- _Your assignment_: Nothing outside the range below should be printed. Output exactly the lines from the line with "Keempat, pilihlah ragam" to the line with "Kelima, dalam memilih", both included.

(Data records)
- Opening Delimiter -

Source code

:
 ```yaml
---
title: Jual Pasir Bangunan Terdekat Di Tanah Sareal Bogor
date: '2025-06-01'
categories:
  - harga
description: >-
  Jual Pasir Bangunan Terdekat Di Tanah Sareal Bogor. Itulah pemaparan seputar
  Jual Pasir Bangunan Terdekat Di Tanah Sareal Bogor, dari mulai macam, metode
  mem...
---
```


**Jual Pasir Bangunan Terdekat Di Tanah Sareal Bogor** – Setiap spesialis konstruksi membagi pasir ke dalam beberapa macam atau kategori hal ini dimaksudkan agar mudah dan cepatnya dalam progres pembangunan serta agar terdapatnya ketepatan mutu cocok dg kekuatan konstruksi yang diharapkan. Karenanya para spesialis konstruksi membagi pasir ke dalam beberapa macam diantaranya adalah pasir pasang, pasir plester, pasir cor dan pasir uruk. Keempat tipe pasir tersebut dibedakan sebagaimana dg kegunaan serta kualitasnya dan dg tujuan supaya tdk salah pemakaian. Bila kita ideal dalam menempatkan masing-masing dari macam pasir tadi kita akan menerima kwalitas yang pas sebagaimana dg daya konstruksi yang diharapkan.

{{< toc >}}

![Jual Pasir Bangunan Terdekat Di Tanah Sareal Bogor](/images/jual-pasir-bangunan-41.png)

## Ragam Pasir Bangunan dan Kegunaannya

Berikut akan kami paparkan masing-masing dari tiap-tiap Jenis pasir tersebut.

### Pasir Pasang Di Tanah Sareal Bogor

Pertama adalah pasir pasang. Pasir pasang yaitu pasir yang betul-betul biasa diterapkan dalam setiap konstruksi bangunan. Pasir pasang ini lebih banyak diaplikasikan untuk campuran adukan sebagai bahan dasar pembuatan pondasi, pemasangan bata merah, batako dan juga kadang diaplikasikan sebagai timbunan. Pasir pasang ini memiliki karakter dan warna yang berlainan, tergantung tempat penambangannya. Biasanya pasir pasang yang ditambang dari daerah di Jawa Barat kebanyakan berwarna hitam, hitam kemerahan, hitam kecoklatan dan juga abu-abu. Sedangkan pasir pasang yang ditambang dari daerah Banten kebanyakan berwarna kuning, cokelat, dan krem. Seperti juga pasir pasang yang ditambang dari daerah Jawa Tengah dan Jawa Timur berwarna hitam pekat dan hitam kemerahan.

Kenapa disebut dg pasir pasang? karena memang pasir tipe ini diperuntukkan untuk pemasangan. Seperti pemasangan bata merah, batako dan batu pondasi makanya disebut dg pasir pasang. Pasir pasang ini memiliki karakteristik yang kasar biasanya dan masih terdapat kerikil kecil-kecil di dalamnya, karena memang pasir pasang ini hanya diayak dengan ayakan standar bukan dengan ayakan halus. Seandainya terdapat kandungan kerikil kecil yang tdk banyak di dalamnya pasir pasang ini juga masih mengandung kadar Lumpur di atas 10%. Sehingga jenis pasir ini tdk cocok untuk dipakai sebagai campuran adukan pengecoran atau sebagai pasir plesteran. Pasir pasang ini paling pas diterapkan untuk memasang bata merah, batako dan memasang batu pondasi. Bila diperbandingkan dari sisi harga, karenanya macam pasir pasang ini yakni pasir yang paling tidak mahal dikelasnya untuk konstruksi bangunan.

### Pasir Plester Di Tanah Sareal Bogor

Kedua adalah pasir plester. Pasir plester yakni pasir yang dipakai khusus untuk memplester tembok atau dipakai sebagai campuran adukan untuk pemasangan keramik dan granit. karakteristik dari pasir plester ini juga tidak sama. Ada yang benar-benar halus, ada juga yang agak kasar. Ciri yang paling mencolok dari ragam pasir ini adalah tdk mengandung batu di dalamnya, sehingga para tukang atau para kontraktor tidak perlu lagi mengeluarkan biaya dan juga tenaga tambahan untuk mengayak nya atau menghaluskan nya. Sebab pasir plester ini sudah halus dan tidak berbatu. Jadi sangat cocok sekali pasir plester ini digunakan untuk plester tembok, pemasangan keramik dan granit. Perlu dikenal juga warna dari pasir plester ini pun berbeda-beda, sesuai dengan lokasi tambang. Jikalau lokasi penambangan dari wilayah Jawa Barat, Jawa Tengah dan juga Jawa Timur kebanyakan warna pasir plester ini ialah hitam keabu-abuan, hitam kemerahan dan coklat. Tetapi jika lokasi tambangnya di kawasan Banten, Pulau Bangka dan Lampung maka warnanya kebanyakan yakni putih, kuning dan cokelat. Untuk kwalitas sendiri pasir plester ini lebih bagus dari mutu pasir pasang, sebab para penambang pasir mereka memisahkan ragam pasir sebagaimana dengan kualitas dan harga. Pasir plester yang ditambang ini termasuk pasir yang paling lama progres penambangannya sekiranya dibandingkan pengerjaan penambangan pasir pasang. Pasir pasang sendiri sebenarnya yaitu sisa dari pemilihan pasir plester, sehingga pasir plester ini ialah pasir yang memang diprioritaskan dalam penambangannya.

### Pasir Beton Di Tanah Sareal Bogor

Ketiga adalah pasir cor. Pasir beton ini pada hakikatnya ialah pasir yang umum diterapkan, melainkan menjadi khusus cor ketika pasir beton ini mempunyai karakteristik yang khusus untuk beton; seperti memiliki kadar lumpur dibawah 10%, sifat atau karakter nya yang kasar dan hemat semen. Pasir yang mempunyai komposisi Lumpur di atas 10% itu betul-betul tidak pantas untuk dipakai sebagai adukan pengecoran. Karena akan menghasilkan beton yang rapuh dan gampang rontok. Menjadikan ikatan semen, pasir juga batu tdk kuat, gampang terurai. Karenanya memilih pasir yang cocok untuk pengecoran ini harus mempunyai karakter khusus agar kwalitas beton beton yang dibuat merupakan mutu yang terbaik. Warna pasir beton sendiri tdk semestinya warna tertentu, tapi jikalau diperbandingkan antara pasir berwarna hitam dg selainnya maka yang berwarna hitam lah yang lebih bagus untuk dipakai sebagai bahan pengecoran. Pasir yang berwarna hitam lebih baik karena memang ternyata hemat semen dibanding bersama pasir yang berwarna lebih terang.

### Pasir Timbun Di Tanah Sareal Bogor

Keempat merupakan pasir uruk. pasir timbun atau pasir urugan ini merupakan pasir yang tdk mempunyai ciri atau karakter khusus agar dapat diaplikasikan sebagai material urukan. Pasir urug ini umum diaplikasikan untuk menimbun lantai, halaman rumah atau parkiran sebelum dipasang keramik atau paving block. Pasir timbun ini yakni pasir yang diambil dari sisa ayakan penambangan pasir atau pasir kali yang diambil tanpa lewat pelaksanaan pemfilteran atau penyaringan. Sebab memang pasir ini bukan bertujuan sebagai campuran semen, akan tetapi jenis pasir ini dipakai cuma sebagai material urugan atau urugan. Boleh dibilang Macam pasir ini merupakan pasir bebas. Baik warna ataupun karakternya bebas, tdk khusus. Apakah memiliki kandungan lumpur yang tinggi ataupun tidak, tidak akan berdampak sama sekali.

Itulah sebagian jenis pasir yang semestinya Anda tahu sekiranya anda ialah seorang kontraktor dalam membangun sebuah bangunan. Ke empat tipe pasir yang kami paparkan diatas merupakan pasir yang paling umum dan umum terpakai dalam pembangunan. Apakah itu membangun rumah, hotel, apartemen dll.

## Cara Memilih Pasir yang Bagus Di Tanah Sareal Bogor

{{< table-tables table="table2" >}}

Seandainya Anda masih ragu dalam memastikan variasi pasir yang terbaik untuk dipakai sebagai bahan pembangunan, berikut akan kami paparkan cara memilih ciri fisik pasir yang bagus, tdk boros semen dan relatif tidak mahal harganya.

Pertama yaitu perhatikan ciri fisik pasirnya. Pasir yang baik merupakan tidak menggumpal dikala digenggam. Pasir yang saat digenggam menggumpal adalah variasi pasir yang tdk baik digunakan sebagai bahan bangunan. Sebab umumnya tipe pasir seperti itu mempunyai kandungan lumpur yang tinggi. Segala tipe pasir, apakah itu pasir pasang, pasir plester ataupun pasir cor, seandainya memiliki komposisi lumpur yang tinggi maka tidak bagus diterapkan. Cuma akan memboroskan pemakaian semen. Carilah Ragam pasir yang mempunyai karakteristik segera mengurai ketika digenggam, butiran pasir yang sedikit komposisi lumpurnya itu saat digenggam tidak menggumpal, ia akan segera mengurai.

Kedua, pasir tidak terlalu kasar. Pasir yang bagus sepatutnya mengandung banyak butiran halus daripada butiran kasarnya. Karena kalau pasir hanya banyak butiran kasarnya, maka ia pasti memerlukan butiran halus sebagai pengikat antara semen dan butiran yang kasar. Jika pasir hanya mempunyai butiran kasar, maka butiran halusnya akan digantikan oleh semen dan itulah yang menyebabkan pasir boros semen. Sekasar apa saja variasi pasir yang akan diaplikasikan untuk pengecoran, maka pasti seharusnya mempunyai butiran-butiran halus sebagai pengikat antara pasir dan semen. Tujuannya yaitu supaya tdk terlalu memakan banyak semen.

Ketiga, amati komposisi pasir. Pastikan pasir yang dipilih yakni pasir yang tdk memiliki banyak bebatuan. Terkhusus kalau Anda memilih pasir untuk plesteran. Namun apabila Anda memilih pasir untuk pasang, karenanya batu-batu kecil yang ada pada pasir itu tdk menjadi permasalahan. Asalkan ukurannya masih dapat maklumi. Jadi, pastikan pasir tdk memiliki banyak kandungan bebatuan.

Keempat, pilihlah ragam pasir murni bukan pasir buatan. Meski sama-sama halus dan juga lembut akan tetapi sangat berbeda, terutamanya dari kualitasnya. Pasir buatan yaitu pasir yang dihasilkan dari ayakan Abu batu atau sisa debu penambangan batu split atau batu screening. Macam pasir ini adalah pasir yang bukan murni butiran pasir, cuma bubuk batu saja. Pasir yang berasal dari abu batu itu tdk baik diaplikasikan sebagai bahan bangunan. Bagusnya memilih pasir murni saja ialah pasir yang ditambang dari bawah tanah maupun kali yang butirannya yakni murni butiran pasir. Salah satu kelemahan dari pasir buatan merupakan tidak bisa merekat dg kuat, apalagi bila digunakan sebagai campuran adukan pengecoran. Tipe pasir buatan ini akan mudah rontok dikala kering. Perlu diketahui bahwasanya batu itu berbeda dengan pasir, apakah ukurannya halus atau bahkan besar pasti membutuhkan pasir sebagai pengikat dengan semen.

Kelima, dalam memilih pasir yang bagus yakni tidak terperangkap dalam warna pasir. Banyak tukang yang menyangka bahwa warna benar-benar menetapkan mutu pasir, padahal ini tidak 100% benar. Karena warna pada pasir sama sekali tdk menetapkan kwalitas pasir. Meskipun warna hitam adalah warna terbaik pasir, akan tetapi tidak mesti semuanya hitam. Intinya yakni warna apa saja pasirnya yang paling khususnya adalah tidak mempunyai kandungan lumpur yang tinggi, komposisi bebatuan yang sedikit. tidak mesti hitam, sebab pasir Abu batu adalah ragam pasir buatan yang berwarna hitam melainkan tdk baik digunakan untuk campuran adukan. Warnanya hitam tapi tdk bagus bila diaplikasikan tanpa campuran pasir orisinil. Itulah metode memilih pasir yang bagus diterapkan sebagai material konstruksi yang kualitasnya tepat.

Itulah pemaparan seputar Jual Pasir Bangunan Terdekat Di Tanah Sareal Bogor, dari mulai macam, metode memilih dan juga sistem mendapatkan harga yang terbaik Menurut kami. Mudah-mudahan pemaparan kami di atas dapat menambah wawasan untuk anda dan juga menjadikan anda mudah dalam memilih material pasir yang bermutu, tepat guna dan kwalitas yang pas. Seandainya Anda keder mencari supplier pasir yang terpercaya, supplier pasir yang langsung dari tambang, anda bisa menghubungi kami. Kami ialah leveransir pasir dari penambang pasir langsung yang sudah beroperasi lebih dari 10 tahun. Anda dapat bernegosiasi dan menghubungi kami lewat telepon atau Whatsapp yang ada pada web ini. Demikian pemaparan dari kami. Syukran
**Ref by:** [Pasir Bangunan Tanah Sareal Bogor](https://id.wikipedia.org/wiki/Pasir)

- Closing Delimiter -

- _Result of this exercise_:
Keempat, pilihlah ragam pasir murni bukan pasir buatan. Meski sama-sama halus dan juga lembut akan tetapi sangat berbeda, terutamanya dari kualitasnya. Pasir buatan yaitu pasir yang dihasilkan dari ayakan Abu batu atau sisa debu penambangan batu split atau batu screening. Macam pasir ini adalah pasir yang bukan murni butiran pasir, cuma bubuk batu saja. Pasir yang berasal dari abu batu itu tdk baik diaplikasikan sebagai bahan bangunan. Bagusnya memilih pasir murni saja ialah pasir yang ditambang dari bawah tanah maupun kali yang butirannya yakni murni butiran pasir. Salah satu kelemahan dari pasir buatan merupakan tidak bisa merekat dg kuat, apalagi bila digunakan sebagai campuran adukan pengecoran. Tipe pasir buatan ini akan mudah rontok dikala kering. Perlu diketahui bahwasanya batu itu berbeda dengan pasir, apakah ukurannya halus atau bahkan besar pasti membutuhkan pasir sebagai pengikat dengan semen.

Kelima, dalam memilih pasir yang bagus yakni tidak terperangkap dalam warna pasir. Banyak tukang yang menyangka bahwa warna benar-benar menetapkan mutu pasir, padahal ini tidak 100% benar. Karena warna pada pasir sama sekali tdk menetapkan kwalitas pasir. Meskipun warna hitam adalah warna terbaik pasir, akan tetapi tidak mesti semuanya hitam. Intinya yakni warna apa saja pasirnya yang paling khususnya adalah tidak mempunyai kandungan lumpur yang tinggi, komposisi bebatuan yang sedikit. tidak mesti hitam, sebab pasir Abu batu adalah ragam pasir buatan yang berwarna hitam melainkan tdk baik digunakan untuk campuran adukan. Warnanya hitam tapi tdk bagus bila diaplikasikan tanpa campuran pasir orisinil. Itulah metode memilih pasir yang bagus diterapkan sebagai material konstruksi yang kualitasnya tepat.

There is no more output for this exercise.